Haiti was the site of the only successful slave revolution since the Exodus, a revolution which terrified the US slave-owning elites and inspired Nat Turner, Denmark Vesey's, and John Brown's revolts. In this sense the Haitian revolution has left a permanent mark on the development of insurgent Christianity on this continent. It is part of all of our collective tradition of liberation and the fact that the diabolical rulers of this continent have spent 200 years punishing the Haitian people for it should be something that propels us into the streets in aggressive solidarity.
How many Katrinas, how many Haitis, how many Detroits will it take before the Black liberation movement ignites again, pulling large segments of the New World working class into its vortex? I can't wait for that day...

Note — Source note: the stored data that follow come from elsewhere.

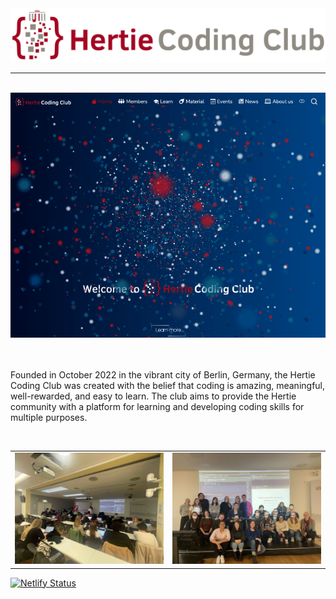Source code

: 

<div align="center">
  <img src="logo/long_gray_HCC.png" alt="Image 1" width="700">

  <hr>
  <br>
  <img src="logo/website.png" alt="Image 2" width="600">

</div>

<br>

<br>

Founded in October 2022 in the vibrant city of Berlin, Germany, the Hertie Coding Club was created with the belief that coding is amazing, meaningful, well-rewarded, and easy to learn. The club aims to provide the Hertie community with a platform for learning and developing coding skills for multiple purposes.

<br>

|                               |                               |
|----------------------------------------|----------------------------------------|
| ![Image 1](logo/kick_off_event3.jpeg)  | ![Image 2](logo/kick_off_event1.jpeg)  |



[![Netlify Status](https://api.netlify.com/api/v1/badges/9528daa2-6e45-4e9d-a3e2-d492131d87cd/deploy-status?branch=)](https://app.netlify.com/sites/coruscating-peony-94a794/deploys)
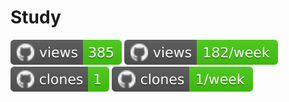 # Study
 
![views](https://raw.githubusercontent.com/bitcoineazy/Study/traffic/traffic-Study/views.svg)
![views per week](https://raw.githubusercontent.com/bitcoineazy/Study/traffic/traffic-Study/views_per_week.svg)
![clones](https://raw.githubusercontent.com/bitcoineazy/Study/traffic/traffic-Study/clones.svg)
![clones per week](https://raw.githubusercontent.com/bitcoineazy/Study/traffic/traffic-Study/clones_per_week.svg)
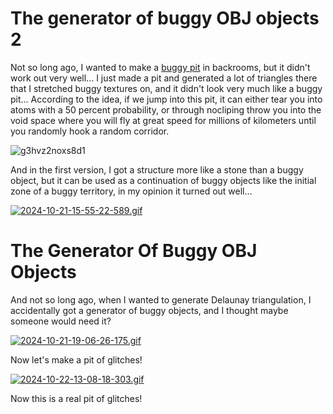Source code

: # The generator of buggy OBJ objects 2

Not so long ago, I wanted to make a [buggy pit](https://www.reddit.com/r/backrooms/comments/1dmbht6/locations_for_level_0_in_the_backrooms/) in backrooms, but it didn't work out very well... I just made a pit and generated a lot of triangles there that I stretched buggy textures on, and it didn't look very much like a buggy pit... According to the idea, if we jump into this pit, it can either tear you into atoms with a 50 percent probability, or through nocliping throw you into the void space where you will fly at great speed for millions of kilometers until you randomly hook a random corridor.

![g3hvz2noxs8d1](https://github.com/user-attachments/assets/289e589f-b1ef-41eb-b84c-81d291edcebb)

And in the first version, I got a structure more like a stone than a buggy object, but it can be used as a continuation of buggy objects like the initial zone of a buggy territory, in my opinion it turned out well...

[![2024-10-21-15-55-22-589.gif](https://i.postimg.cc/J4SHq9KH/2024-10-21-15-55-22-589.gif)](https://postimg.cc/MvbGZ3Cz)

# The Generator Of Buggy OBJ Objects

And not so long ago, when I wanted to generate Delaunay triangulation, I accidentally got a generator of buggy objects, and I thought maybe someone would need it?

[![2024-10-21-19-06-26-175.gif](https://i.postimg.cc/fbZFbRXZ/2024-10-21-19-06-26-175.gif)](https://postimg.cc/Js6K6mPd)

Now let's make a pit of glitches! 

[![2024-10-22-13-08-18-303.gif](https://i.postimg.cc/Y9kZk0xK/2024-10-22-13-08-18-303.gif)](https://postimg.cc/NyJpkgVp)

Now this is a real pit of glitches!
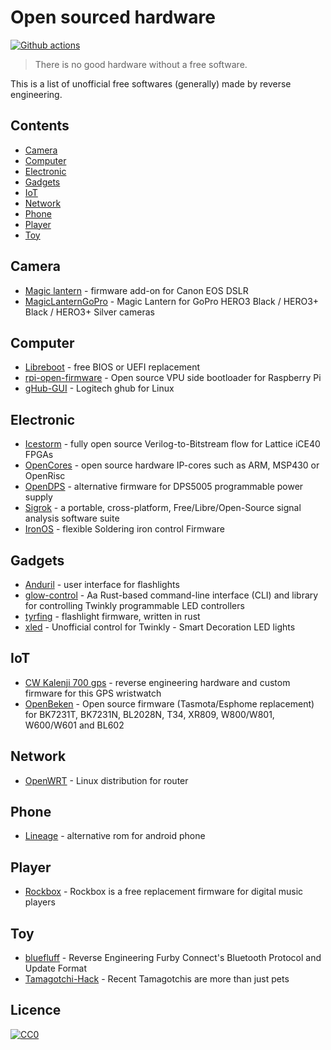 # Open sourced hardware

[![Github actions](https://github.com/sanpii/open-sourced-hardware/workflows/.github/workflows/ci.yml/badge.svg)](https://github.com/sanpii/open-sourced-hardware/actions?query=workflow%3A.github%2Fworkflows%2Fci.yml)

> There is no good hardware without a free software.

This is a list of unofficial free softwares (generally) made by reverse
engineering.

## Contents

* [Camera](#camera)
* [Computer](#computer)
* [Electronic](#electronic)
* [Gadgets](#gadgets)
* [IoT](#iot)
* [Network](#network)
* [Phone](#phone)
* [Player](#player)
* [Toy](#toy)

## Camera

* [Magic lantern](https://www.magiclantern.fm/) - firmware add-on for Canon EOS
  DSLR
* [MagicLanternGoPro](https://github.com/KonradIT/MagicLanternGoPro) - Magic
  Lantern for GoPro HERO3 Black / HERO3+ Black / HERO3+ Silver cameras

## Computer

* [Libreboot](https://libreboot.org/) - free BIOS or UEFI replacement
* [rpi-open-firmware](https://github.com/christinaa/rpi-open-firmware) - Open
  source VPU side bootloader for Raspberry Pi
* [gHub-GUI](https://github.com/ysph/gHub-GUI) - Logitech ghub for Linux

## Electronic

* [Icestorm](https://clifford.at/icestorm) - fully open source
  Verilog-to-Bitstream flow for Lattice iCE40 FPGAs
* [OpenCores](https://opencores.org/) - open source hardware IP-cores such as
  ARM, MSP430 or OpenRisc
* [OpenDPS](https://github.com/kanflo/opendps) - alternative firmware for
  DPS5005 programmable power supply
* [Sigrok](https://sigrok.org/) - a portable, cross-platform,
  Free/Libre/Open-Source signal analysis software suite
* [IronOS](https://github.com/Ralim/IronOS) - flexible Soldering iron control
  Firmware

## Gadgets

* [Anduril](https://github.com/ToyKeeper/anduril/) - user interface for
  flashlights
* [glow-control](https://github.com/cgorski/glow-control) - Aa Rust-based
  command-line interface (CLI) and library for controlling Twinkly programmable
  LED controllers
* [tyrfing](https://github.com/simmsb/tyrfing) - flashlight firmware, written in
  rust
* [xled](https://github.com/scrool/xled) - Unofficial control for Twinkly -
  Smart Decoration LED lights

## IoT

* [CW Kalenji 700 gps](http://renaud.schleck.free.fr/montre_gps.php?lang=en) -
  reverse engineering hardware and custom firmware for this GPS wristwatch
* [OpenBeken](https://github.com/openshwprojects/OpenBK7231T_App) -
    Open source firmware (Tasmota/Esphome replacement) for BK7231T, BK7231N,
    BL2028N, T34, XR809, W800/W801, W600/W601 and BL602

## Network

* [OpenWRT](https://openwrt.org/) - Linux distribution for router

## Phone

* [Lineage](https://lineageos.org/) - alternative rom for android phone

## Player

* [Rockbox](https://www.rockbox.org/) - Rockbox is a free replacement firmware
  for digital music players

## Toy

* [bluefluff](https://github.com/Jeija/bluefluff) - Reverse Engineering Furby
  Connect's Bluetooth Protocol and Update Format
* [Tamagotchi-Hack](https://github.com/natashenka/Tamagotchi-Hack) - Recent
  Tamagotchis are more than just pets

## Licence

[![CC0](https://licensebuttons.net/p/zero/1.0/88x31.png)](https://creativecommons.org/publicdomain/zero/1.0/)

Our group, International Workers and Students for Justice will be tabling on campus collecting donations for relief efforts in Haiti and we will be passing out literature talking about Haitian resistance to imperialism and the need for a direct worker-to-worker foreign policy from below, a new type of mutual aid. I encourage folks to donate online to some of the non-imperialist aid organizations listed here.
On a theological tip, I was horrified but somehow not surprised to hear Pat Robertson claim that the earthquake was God's vengeance for a supposed "pact with the Devil" that the Haitians made during their revolution against the French slave-masters. If anything, this theology is demonic, portraying God as a racist cracker who gets off on watching people suffer. On Facebook an image was circulating (I can't find it now) of a placard outside the "First Baptist Church of Haiti". It said simply "Fuck you Pat Robertson." Whether it was fabricated or real, this poster reminds me of Job's retorts to his patronizing and dogmatic friends. They try to console him in his suffering by suggesting he earned his pain by sinning. He basically tells them to fuck off. The middle of the Book of Job (minus the somewhat shady intro where God seems to act like a gangster proving to Satan he is harder than him) represents a profound rebellion against any form of theology that aims to justify the suffering of oppressed people.
I just got through Roland Boer's chapter on Ernst Bloch from Criticism of Heaven. In the spirit of Bloch, and in solidarity with Haiti, the only God I can worship right now is the one who will come to END suffering, to usher in the Kingdom of Freedom.